===== Data to use =====

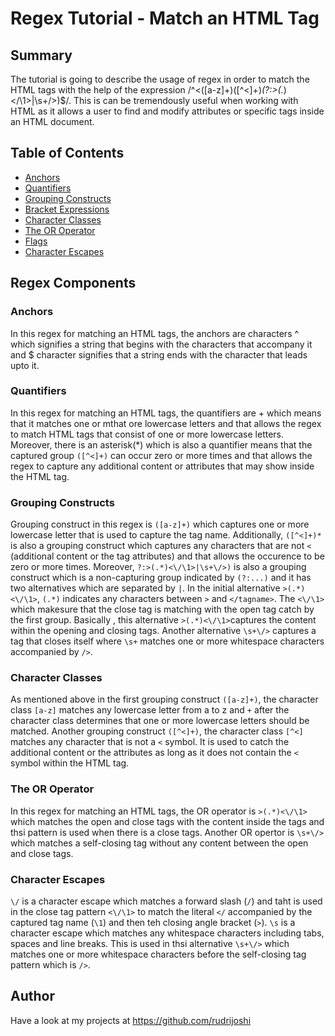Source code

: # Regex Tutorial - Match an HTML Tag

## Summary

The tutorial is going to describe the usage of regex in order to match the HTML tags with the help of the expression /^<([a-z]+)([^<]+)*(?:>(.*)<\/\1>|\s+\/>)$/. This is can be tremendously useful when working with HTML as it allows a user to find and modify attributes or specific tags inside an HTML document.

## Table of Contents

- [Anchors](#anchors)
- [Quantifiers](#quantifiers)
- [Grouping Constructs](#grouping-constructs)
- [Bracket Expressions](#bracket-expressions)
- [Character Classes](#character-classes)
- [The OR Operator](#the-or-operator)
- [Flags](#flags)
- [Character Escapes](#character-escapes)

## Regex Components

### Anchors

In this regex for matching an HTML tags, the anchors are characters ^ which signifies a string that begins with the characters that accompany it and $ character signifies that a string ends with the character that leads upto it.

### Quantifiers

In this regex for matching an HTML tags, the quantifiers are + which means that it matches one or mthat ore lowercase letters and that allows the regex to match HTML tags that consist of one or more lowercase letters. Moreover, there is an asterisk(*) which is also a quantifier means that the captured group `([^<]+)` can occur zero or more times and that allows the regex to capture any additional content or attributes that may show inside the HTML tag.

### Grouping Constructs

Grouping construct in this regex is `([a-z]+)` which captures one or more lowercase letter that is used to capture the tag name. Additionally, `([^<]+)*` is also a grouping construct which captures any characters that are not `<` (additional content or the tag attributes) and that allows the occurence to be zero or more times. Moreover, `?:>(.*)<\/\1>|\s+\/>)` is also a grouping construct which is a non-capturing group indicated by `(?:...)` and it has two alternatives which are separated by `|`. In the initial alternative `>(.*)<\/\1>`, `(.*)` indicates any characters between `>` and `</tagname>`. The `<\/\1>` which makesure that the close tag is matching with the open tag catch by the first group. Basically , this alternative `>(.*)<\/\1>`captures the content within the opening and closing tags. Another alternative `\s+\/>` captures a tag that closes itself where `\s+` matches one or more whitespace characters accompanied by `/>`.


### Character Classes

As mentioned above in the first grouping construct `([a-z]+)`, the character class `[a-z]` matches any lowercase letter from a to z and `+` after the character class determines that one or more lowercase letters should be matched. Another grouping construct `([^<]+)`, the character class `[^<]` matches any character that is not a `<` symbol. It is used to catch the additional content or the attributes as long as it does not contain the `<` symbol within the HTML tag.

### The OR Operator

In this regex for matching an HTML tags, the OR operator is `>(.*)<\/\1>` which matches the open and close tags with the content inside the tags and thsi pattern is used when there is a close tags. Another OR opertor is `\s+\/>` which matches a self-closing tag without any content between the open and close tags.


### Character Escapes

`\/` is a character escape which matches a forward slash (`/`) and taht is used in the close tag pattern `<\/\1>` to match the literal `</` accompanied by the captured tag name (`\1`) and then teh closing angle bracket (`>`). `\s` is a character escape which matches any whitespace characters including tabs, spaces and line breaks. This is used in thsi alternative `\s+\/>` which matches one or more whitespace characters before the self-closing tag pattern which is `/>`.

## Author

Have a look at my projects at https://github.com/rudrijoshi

=====

**Exercise goal**:
Take from the listing above each line containing "bracket".

**Result**:
- [Bracket Expressions](#bracket-expressions)
`\/` is a character escape which matches a forward slash (`/`) and taht is used in the close tag pattern `<\/\1>` to match the literal `</` accompanied by the captured tag name (`\1`) and then teh closing angle bracket (`>`). `\s` is a character escape which matches any whitespace characters including tabs, spaces and line breaks. This is used in thsi alternative `\s+\/>` which matches one or more whitespace characters before the self-closing tag pattern which is `/>`.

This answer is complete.